Nachrichten wie diese gibt es genug – da werden Mohren-Apotheken umbenannt, Neger-Küsse und Mohrenköpfe natürlich auch. Und so weiter und so fort. Straßen heißen plötzlich anders. Ganz schlimm wird es, wenn Bücher verschwinden, weil sie ein falsches Wort im Titel oder im Inhalt führen. Das erinnert mich an Bücherverbrennungen unseligen Angedenkens. Wenn Kulturgüter auf den Index kommen…

Mittlerweile gilt die Verfasserin der Harry Potter Romane, J. K. Rowlings, als transfeindlich. Und ein großer Teil des Quantitätsjournalismus unterstützt das. Auch die BBC lässt sich auf dieses Eis ziehen. Sie beteuert ihre Bemühungen, bei diesem schwierigen Thema fair und objektiv zu sein, habe aber keine Hinweise finden können.

„Woke" bedeutet „wach", „erwacht". Entstanden in den 1930er Jahren, war dieser Begriff ursprünglich mit der systemischen Kritik an Machtstrukturen und entsprechenden Forderungen an die Politik verbunden. Die Black-Lives-Matter-Bewegung griff ihn ab 2014 neu auf. Mit seiner Verbreitung wurde der Begriff auf ein allgemeines Bewusstsein für mangelnde soziale Gerechtigkeit reduziert. Die Frage nach den systemischen Ursachen sozialer Ungerechtigkeit wird nicht (mehr) gestellt.

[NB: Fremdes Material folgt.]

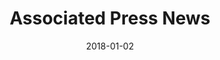 ---
layout: site
title: "Associated Press News"
date: 2018-01-02
categories: [news-weather]
version: 1.4.14
major: 1
minor: 4
patch: 14
slug: associated-press-news
link: https://apnews.com/
submitter: lpolepeddi
permalink: /sites/:slug
---
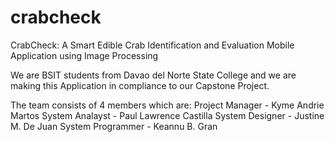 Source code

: # crabcheck
CrabCheck: A Smart Edible Crab Identification and Evaluation Mobile Application using Image Processing

We are BSIT students from Davao del Norte State College and we are making this Application in compliance to our Capstone Project.

The team consists of 4 members which are:
Project Manager - Kyme Andrie Martos
System Analayst - Paul Lawrence Castilla
System Designer - Justine M. De Juan
System Programmer - Keannu B. Gran

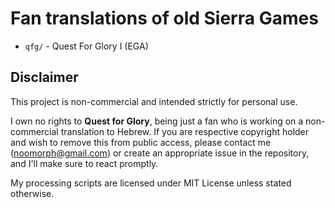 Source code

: # Fan translations of old Sierra Games

* `qfg/` - Quest For Glory I (EGA)

## Disclaimer

This project is non-commercial and intended strictly for personal use.

I own no rights to **Quest for Glory**, being just a fan who is working on a non-commercial translation to Hebrew.
If you are respective copyright holder and wish to remove this from public access, please contact me (noomorph@gmail.com)
or create an appropriate issue in the repository, and I'll make sure to react promptly.

My processing scripts are licensed under MIT License unless stated otherwise.
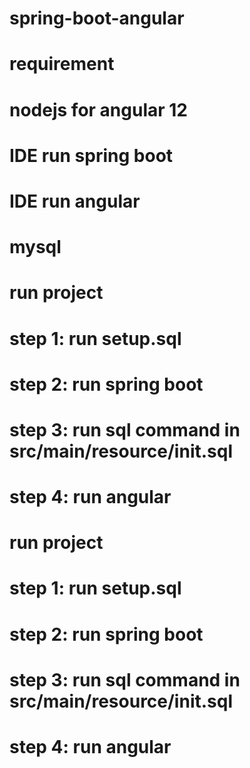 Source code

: # spring-boot-angular

# requirement
# nodejs for angular 12
# IDE run spring boot
# IDE run angular
# mysql

# run project

# step 1: run setup.sql
# step 2: run spring boot
# step 3: run sql command in src/main/resource/init.sql
# step 4: run angular


# run project

# step 1: run setup.sql
# step 2: run spring boot
# step 3: run sql command in src/main/resource/init.sql
# step 4: run angular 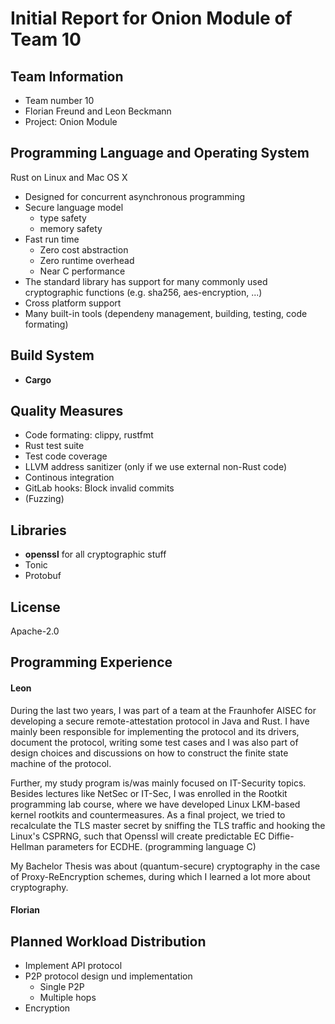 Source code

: # Initial Report for Onion Module of Team 10

## Team Information
* Team number 10
* Florian Freund and Leon Beckmann
* Project: Onion Module

## Programming Language and Operating System
Rust on Linux and Mac OS X

* Designed for concurrent asynchronous programming
* Secure language model
  * type safety
  * memory safety
* Fast run time
  * Zero cost abstraction
  * Zero runtime overhead
  * Near C performance
* The standard library has support for many commonly used cryptographic functions (e.g. sha256, aes-encryption, ...)
* Cross platform support
* Many built-in tools (dependeny management, building, testing, code formating)


## Build System
* **Cargo**

## Quality Measures
* Code formating: clippy, rustfmt
* Rust test suite
* Test code coverage
* LLVM address sanitizer (only if we use external non-Rust code)
* Continous integration
* GitLab hooks: Block invalid commits
* (Fuzzing)

## Libraries
* **openssl** for all cryptographic stuff
* Tonic
* Protobuf

## License
Apache-2.0

## Programming Experience

#### Leon
During the last two years, I was part of a team at the Fraunhofer AISEC for developing a
secure remote-attestation protocol in Java and Rust. I have mainly been responsible for
implementing the protocol and its drivers, document the protocol, writing
some test cases and I was also part of design choices and discussions on how to construct 
the finite state machine of the protocol. 

Further, my study program is/was mainly focused on IT-Security topics. Besides lectures like
NetSec or IT-Sec, I was enrolled in the Rootkit programming lab course, where we have developed
Linux LKM-based kernel rootkits and countermeasures. As a final project, we tried to recalculate
the TLS master secret by sniffing the TLS traffic and hooking the Linux's CSPRNG, such that 
Openssl will create predictable EC Diffie-Hellman parameters for ECDHE. (programming language C)

My Bachelor Thesis was about (quantum-secure) cryptography in the case of Proxy-ReEncryption schemes,
during which I learned a lot more about cryptography.

#### Florian

## Planned Workload Distribution

* Implement API protocol
* P2P protocol design und implementation
  * Single P2P
  * Multiple hops
* Encryption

Die heutige woke Praxis hat fatale Ähnlichkeit mit der Inquisition im Mittelalter. Was damals die Hexen (und Hexeriche) waren, sind heute weiße Männer mit heterosexueller Orientierung. Sie sind die geborenen Täter, sie haben die heutige Gesellschaft geprägt, von der schreiendes Unrecht gegen alle und jeden (m/w/d) ausgeht. Wie im Mittelalter müssen sie fürchten, jederzeit ans Licht gezerrt zu werden. Mit Glück können sie dem gesellschaftlichen Tod noch durch Selbst-Geißelung entrinnen.

Sehen wir mal davon ab, dass die Genderista genau das praktizieren, was sie ihren modernen Hexerichen unterstellen – die Verfolgung und Unterdrückung einer bestimmten Gruppe der Gesellschaft. Wenn sie als Mittel ihrer Auseinandersetzung wenigstens noch zu einer sachlichen argumentativen Auseinandersetzung kommen, so wie es in einer Demokratie sein sollte…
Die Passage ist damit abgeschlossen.